(Source texts of formatted documents)
◆ ◆ ◆
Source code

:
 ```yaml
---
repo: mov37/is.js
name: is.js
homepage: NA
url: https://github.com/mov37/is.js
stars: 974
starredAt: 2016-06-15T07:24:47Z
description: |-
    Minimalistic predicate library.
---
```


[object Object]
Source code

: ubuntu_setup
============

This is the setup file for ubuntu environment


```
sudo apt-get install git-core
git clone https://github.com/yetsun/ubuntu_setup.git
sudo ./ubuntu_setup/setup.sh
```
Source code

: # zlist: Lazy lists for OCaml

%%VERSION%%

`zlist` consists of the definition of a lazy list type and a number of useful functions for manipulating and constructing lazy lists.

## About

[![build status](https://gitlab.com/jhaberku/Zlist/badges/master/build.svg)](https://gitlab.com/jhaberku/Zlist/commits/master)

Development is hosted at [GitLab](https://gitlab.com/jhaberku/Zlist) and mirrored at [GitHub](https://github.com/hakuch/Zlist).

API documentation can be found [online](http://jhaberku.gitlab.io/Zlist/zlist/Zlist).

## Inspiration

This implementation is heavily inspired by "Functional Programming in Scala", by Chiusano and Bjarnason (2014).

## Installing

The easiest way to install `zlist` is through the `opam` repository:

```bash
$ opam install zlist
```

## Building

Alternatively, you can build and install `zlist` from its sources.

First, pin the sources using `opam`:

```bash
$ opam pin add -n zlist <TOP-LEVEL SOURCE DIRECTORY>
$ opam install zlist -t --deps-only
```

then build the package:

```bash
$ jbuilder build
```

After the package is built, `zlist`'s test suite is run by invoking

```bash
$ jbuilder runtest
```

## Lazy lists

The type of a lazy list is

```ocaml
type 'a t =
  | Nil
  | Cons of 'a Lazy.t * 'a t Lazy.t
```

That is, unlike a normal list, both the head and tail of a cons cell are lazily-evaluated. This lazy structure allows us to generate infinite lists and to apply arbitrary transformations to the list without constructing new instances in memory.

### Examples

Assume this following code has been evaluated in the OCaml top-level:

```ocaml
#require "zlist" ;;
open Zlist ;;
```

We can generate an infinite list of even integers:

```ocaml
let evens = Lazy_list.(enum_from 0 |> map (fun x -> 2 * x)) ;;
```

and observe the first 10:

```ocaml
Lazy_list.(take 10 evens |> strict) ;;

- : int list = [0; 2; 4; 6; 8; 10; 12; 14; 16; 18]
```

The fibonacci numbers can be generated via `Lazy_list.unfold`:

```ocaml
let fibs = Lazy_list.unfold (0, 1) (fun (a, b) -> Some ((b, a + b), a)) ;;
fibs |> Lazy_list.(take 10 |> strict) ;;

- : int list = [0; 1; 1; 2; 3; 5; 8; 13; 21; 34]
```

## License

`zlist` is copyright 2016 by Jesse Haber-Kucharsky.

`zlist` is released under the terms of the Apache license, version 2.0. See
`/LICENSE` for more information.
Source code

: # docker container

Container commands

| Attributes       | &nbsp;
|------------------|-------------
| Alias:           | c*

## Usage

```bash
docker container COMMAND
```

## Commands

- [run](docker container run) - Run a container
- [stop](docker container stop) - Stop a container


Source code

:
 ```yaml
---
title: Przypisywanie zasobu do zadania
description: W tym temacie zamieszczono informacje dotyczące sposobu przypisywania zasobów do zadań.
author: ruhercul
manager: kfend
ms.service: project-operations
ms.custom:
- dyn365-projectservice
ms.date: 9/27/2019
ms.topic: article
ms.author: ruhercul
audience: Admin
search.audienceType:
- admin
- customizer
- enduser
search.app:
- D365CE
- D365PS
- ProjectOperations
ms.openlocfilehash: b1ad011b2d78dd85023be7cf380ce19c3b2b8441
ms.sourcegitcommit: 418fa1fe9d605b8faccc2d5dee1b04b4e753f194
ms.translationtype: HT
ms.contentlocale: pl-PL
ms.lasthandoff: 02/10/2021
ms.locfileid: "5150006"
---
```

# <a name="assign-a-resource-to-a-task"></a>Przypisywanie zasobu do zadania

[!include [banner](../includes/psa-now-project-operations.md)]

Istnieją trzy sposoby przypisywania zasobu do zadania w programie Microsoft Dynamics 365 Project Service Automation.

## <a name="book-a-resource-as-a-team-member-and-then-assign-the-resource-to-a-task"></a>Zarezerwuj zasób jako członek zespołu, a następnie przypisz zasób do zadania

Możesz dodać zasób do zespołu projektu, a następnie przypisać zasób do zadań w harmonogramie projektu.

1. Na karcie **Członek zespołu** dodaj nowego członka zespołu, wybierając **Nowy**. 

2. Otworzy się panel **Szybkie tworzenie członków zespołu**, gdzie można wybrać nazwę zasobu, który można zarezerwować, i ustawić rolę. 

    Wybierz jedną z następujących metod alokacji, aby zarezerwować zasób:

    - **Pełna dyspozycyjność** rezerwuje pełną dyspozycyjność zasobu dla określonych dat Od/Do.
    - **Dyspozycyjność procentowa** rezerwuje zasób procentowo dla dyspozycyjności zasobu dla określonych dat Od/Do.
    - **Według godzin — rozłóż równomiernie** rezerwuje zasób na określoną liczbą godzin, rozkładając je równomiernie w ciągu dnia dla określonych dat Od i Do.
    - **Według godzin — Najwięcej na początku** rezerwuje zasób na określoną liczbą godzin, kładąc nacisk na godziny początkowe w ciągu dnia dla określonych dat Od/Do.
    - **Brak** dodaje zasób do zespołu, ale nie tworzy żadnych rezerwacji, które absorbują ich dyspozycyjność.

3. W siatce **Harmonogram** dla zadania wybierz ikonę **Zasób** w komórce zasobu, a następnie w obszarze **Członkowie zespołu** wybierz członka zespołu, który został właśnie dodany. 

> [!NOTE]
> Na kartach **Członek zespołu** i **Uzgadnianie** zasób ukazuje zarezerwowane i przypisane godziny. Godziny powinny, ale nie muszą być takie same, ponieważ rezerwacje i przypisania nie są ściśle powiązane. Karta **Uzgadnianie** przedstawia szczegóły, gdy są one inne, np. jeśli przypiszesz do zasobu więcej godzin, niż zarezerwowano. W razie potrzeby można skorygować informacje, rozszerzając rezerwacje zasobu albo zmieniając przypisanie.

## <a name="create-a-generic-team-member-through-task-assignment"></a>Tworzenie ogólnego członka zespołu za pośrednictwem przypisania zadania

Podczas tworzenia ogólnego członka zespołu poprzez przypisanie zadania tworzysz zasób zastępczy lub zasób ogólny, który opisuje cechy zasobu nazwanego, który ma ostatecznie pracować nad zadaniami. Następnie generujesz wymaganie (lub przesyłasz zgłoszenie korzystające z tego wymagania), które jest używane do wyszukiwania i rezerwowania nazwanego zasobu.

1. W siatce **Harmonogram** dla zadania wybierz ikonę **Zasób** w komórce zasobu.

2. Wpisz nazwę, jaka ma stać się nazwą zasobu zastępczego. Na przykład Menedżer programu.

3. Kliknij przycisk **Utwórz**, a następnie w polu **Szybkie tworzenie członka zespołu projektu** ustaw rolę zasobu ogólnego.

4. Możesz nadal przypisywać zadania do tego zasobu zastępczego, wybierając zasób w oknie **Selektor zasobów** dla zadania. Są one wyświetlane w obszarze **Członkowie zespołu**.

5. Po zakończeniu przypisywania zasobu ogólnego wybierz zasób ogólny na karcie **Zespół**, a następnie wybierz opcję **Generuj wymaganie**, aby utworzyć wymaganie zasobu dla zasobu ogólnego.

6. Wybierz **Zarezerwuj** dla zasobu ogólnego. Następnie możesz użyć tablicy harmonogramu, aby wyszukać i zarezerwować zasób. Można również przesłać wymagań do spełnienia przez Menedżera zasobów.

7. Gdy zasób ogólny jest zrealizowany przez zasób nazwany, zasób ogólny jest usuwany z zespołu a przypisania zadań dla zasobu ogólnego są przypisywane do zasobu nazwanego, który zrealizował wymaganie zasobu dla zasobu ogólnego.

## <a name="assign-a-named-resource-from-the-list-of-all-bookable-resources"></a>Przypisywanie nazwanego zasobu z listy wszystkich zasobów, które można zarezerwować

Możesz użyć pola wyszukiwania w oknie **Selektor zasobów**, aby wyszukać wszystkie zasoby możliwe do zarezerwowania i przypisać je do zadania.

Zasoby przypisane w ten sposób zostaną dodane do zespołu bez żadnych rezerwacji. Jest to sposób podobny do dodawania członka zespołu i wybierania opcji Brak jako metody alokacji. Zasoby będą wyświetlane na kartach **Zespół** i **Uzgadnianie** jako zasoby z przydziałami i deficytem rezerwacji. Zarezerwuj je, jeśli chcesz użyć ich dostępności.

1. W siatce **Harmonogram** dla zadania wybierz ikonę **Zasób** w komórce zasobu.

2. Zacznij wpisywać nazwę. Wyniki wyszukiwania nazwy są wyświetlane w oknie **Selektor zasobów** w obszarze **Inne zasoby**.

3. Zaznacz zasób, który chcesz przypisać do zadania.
◆ ◆ ◆
- _TASK TO COMPLETE_: Whenever the word "projektu" shows up in a line of the entries above, copy that line.

- _RESULT_:
Możesz dodać zasób do zespołu projektu, a następnie przypisać zasób do zadań w harmonogramie projektu.
3. Kliknij przycisk **Utwórz**, a następnie w polu **Szybkie tworzenie członka zespołu projektu** ustaw rolę zasobu ogólnego.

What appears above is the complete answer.